“Leave and go where?” Tyree asked.
“You might come to work for me,” a new voice said.
Tyree looked over toward the man who had just spoken. He was an older man, but with a hard look about him.
“Who the hell are you?” Tyree asked.
“The name is Clinton. Ike Clinton. I own a ranch near Higbee.”
Tyree laughed. “You wantin’ to hire me to punch cows, do you?” He shook his head. “Sorry, Mr. Clinton, but I ain’t no cowboy.”
“I’ve got plenty of cowboys,” Ike replied. “Cowboyin’ ain’t what I have in mind.”
“Then I don’t understand. If you own a ranch, and you want me to work for you, but not as a cowboy, what do you want me for?”
“Oh, for about a hundred dollars a month,” Ike said.
Everyone in the saloon gasped. One hundred dollars per month was four times as much money as a cowboy normally received.
“A hundred dollars a month?” Tyree replied.

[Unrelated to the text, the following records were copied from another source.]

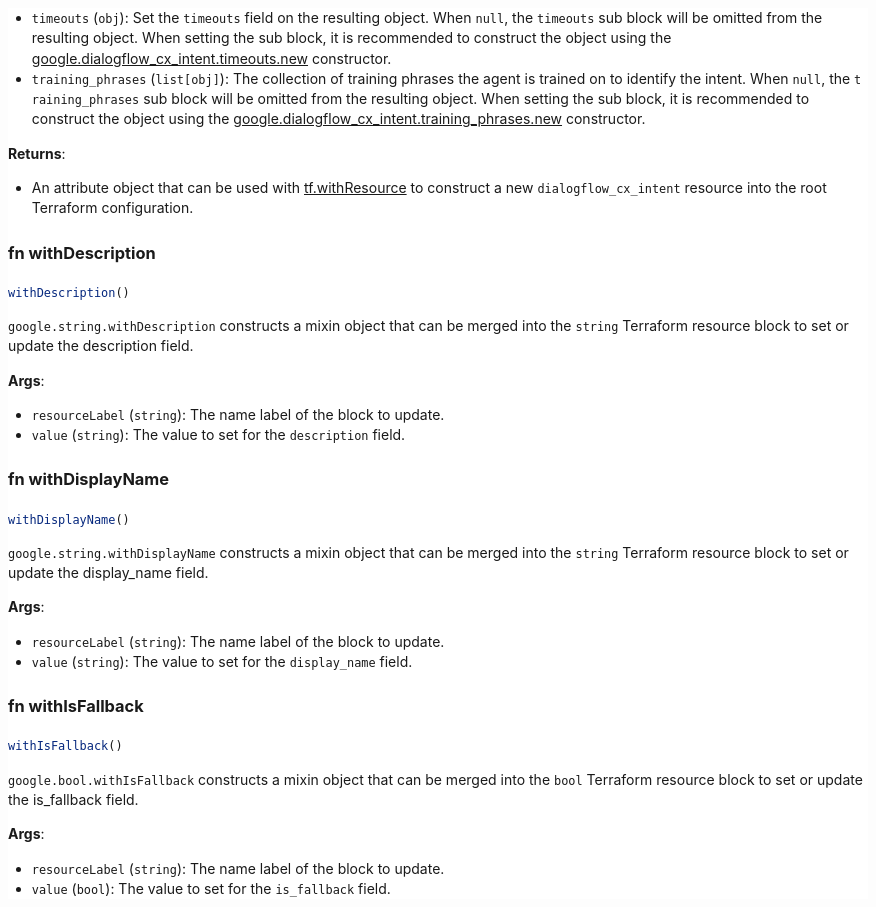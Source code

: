   - `timeouts` (`obj`): Set the `timeouts` field on the resulting object. When `null`, the `timeouts` sub block will be omitted from the resulting object. When setting the sub block, it is recommended to construct the object using the [google.dialogflow_cx_intent.timeouts.new](#fn-timeoutsnew) constructor.
  - `training_phrases` (`list[obj]`): The collection of training phrases the agent is trained on to identify the intent. When `null`, the `training_phrases` sub block will be omitted from the resulting object. When setting the sub block, it is recommended to construct the object using the [google.dialogflow_cx_intent.training_phrases.new](#fn-training_phrasesnew) constructor.

**Returns**:
  - An attribute object that can be used with [tf.withResource](https://github.com/tf-libsonnet/core/tree/main/docs#fn-withresource) to construct a new `dialogflow_cx_intent` resource into the root Terraform configuration.


### fn withDescription

```ts
withDescription()
```

`google.string.withDescription` constructs a mixin object that can be merged into the `string`
Terraform resource block to set or update the description field.



**Args**:
  - `resourceLabel` (`string`): The name label of the block to update.
  - `value` (`string`): The value to set for the `description` field.


### fn withDisplayName

```ts
withDisplayName()
```

`google.string.withDisplayName` constructs a mixin object that can be merged into the `string`
Terraform resource block to set or update the display_name field.



**Args**:
  - `resourceLabel` (`string`): The name label of the block to update.
  - `value` (`string`): The value to set for the `display_name` field.


### fn withIsFallback

```ts
withIsFallback()
```

`google.bool.withIsFallback` constructs a mixin object that can be merged into the `bool`
Terraform resource block to set or update the is_fallback field.



**Args**:
  - `resourceLabel` (`string`): The name label of the block to update.
  - `value` (`bool`): The value to set for the `is_fallback` field.
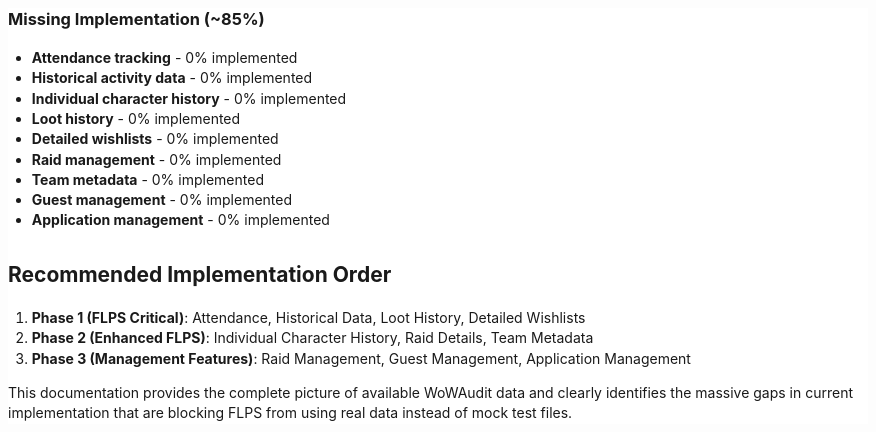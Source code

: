 ### Missing Implementation (~85%)
- **Attendance tracking** - 0% implemented
- **Historical activity data** - 0% implemented
- **Individual character history** - 0% implemented
- **Loot history** - 0% implemented
- **Detailed wishlists** - 0% implemented
- **Raid management** - 0% implemented
- **Team metadata** - 0% implemented
- **Guest management** - 0% implemented
- **Application management** - 0% implemented

## Recommended Implementation Order

1. **Phase 1 (FLPS Critical)**: Attendance, Historical Data, Loot History, Detailed Wishlists
2. **Phase 2 (Enhanced FLPS)**: Individual Character History, Raid Details, Team Metadata
3. **Phase 3 (Management Features)**: Raid Management, Guest Management, Application Management

This documentation provides the complete picture of available WoWAudit data and clearly identifies the massive gaps in current implementation that are blocking FLPS from using real data instead of mock test files.
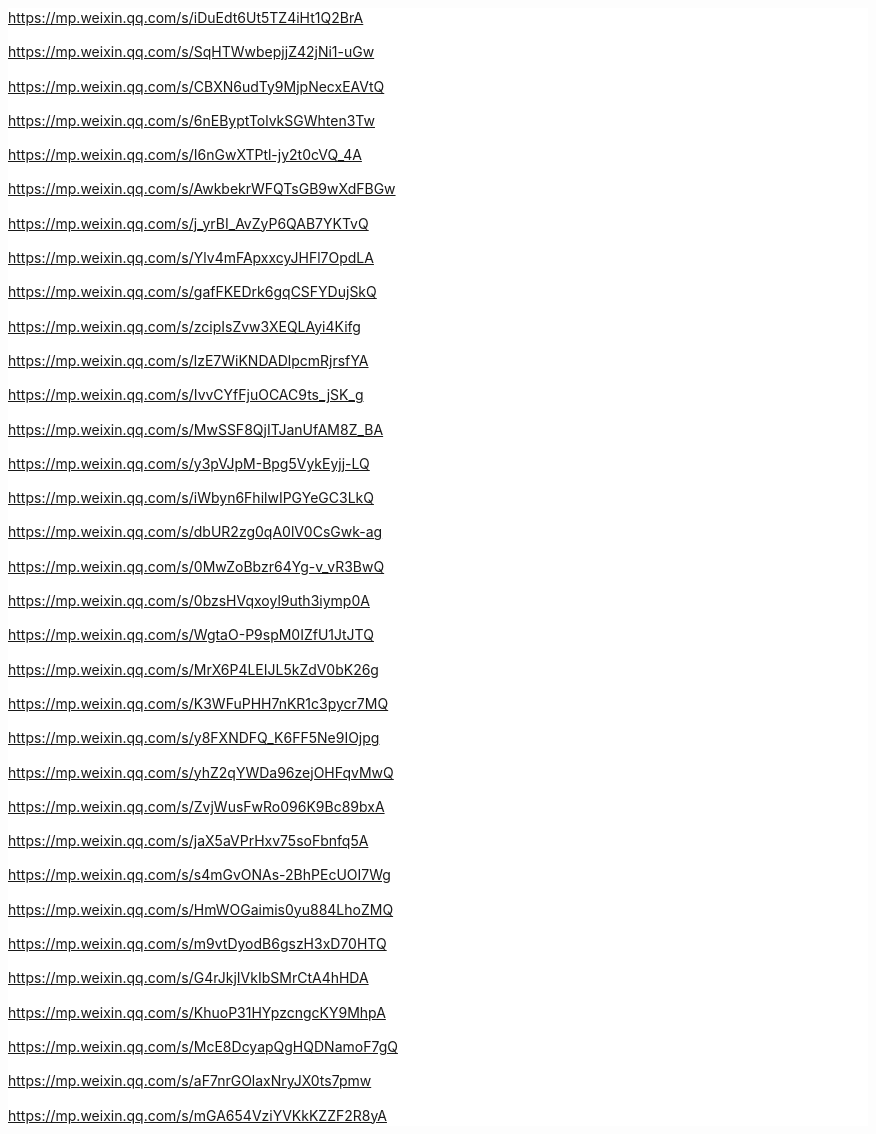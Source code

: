 https://mp.weixin.qq.com/s/iDuEdt6Ut5TZ4iHt1Q2BrA

https://mp.weixin.qq.com/s/SqHTWwbepjjZ42jNi1-uGw

https://mp.weixin.qq.com/s/CBXN6udTy9MjpNecxEAVtQ

https://mp.weixin.qq.com/s/6nEByptTolvkSGWhten3Tw

https://mp.weixin.qq.com/s/I6nGwXTPtl-jy2t0cVQ_4A

https://mp.weixin.qq.com/s/AwkbekrWFQTsGB9wXdFBGw

https://mp.weixin.qq.com/s/j_yrBI_AvZyP6QAB7YKTvQ

https://mp.weixin.qq.com/s/Ylv4mFApxxcyJHFl7OpdLA

https://mp.weixin.qq.com/s/gafFKEDrk6gqCSFYDujSkQ

https://mp.weixin.qq.com/s/zcipIsZvw3XEQLAyi4Kifg

https://mp.weixin.qq.com/s/lzE7WiKNDADlpcmRjrsfYA

https://mp.weixin.qq.com/s/IvvCYfFjuOCAC9ts_jSK_g

https://mp.weixin.qq.com/s/MwSSF8QjITJanUfAM8Z_BA

https://mp.weixin.qq.com/s/y3pVJpM-Bpg5VykEyjj-LQ

https://mp.weixin.qq.com/s/iWbyn6FhilwIPGYeGC3LkQ

https://mp.weixin.qq.com/s/dbUR2zg0qA0lV0CsGwk-ag

https://mp.weixin.qq.com/s/0MwZoBbzr64Yg-v_vR3BwQ

https://mp.weixin.qq.com/s/0bzsHVqxoyl9uth3iymp0A

https://mp.weixin.qq.com/s/WgtaO-P9spM0IZfU1JtJTQ

https://mp.weixin.qq.com/s/MrX6P4LEIJL5kZdV0bK26g

https://mp.weixin.qq.com/s/K3WFuPHH7nKR1c3pycr7MQ

https://mp.weixin.qq.com/s/y8FXNDFQ_K6FF5Ne9IOjpg

https://mp.weixin.qq.com/s/yhZ2qYWDa96zejOHFqvMwQ

https://mp.weixin.qq.com/s/ZvjWusFwRo096K9Bc89bxA

https://mp.weixin.qq.com/s/jaX5aVPrHxv75soFbnfq5A

https://mp.weixin.qq.com/s/s4mGvONAs-2BhPEcUOI7Wg

https://mp.weixin.qq.com/s/HmWOGaimis0yu884LhoZMQ

https://mp.weixin.qq.com/s/m9vtDyodB6gszH3xD70HTQ

https://mp.weixin.qq.com/s/G4rJkjIVkIbSMrCtA4hHDA

https://mp.weixin.qq.com/s/KhuoP31HYpzcngcKY9MhpA

https://mp.weixin.qq.com/s/McE8DcyapQgHQDNamoF7gQ

https://mp.weixin.qq.com/s/aF7nrGOlaxNryJX0ts7pmw

https://mp.weixin.qq.com/s/mGA654VziYVKkKZZF2R8yA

“That’s right,” Ike replied. “Are you interested?”
“Who do you want me to kill for that much money?”
Ike chuckled, then took a swallow of his beer before he answered. “Funny you would ask me that, Mr. Tyree,” he said. “Because the answer is, I want you to kill whoever I tell you to kill.”
Tyree stared at Ike for a long moment. Then suddenly, he broke into a great belly laugh. “What did you say?” he asked.
“You asked who did I want you to kill, and I answered that I want you to kill anyone I tell you to kill.”
Still laughing, Tyree slipped his pistol back into the holster. “Mister, I like the way you think,” he said. “I’d say you just hired yourself a ranch hand,” he said.
“How long will it take you to get ready to leave?” Ike asked.
“About as long as it takes me to walk out to my horse,” Tyree replied.
“Let’s go,” Ike said.
Thompson Arroyo
“How long is your pa going to be gone?” Lou asked.
“I don’t know, he didn’t say,” Ray replied.
“You sure he knows about this?”
“It don’t make no difference whether he knows about this or not,” Ray said.
“It’s just that I don’t like to do things without him knowin’ about it.”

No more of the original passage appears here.